» **YOUR INSTRUCTIONS**
As soon as the line containing "Dharmin wrote the" appears, copy it and every following line word for word until the records end.

[[ DATA FOR THIS EXERCISE, beginning ]]

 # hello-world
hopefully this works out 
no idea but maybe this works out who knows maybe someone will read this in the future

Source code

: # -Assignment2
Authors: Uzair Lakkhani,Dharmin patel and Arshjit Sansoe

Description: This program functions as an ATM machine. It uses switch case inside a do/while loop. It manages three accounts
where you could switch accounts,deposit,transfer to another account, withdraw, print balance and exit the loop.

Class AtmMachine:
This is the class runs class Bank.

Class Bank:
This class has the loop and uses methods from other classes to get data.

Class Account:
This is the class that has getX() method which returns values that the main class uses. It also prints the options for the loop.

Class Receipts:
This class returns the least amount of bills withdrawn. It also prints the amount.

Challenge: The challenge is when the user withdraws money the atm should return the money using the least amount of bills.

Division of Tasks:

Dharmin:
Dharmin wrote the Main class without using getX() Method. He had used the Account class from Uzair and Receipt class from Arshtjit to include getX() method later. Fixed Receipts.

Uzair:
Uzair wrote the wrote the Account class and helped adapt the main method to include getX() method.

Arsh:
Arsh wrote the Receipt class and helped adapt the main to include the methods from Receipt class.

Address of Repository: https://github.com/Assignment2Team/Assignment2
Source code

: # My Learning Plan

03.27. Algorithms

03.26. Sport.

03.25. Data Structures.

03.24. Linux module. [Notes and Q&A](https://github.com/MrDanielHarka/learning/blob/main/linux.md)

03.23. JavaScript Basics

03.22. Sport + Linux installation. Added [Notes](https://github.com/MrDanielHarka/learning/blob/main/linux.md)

[[ DATA FOR THIS EXERCISE, end ]]

» **ANSWER FOR THE TASK**
Dharmin wrote the Main class without using getX() Method. He had used the Account class from Uzair and Receipt class from Arshtjit to include getX() method later. Fixed Receipts.

Uzair:
Uzair wrote the wrote the Account class and helped adapt the main method to include getX() method.

Arsh:
Arsh wrote the Receipt class and helped adapt the main to include the methods from Receipt class.

Address of Repository: https://github.com/Assignment2Team/Assignment2
Source code

: # My Learning Plan

03.27. Algorithms

03.26. Sport.

03.25. Data Structures.

03.24. Linux module. [Notes and Q&A](https://github.com/MrDanielHarka/learning/blob/main/linux.md)

03.23. JavaScript Basics

03.22. Sport + Linux installation. Added [Notes](https://github.com/MrDanielHarka/learning/blob/main/linux.md)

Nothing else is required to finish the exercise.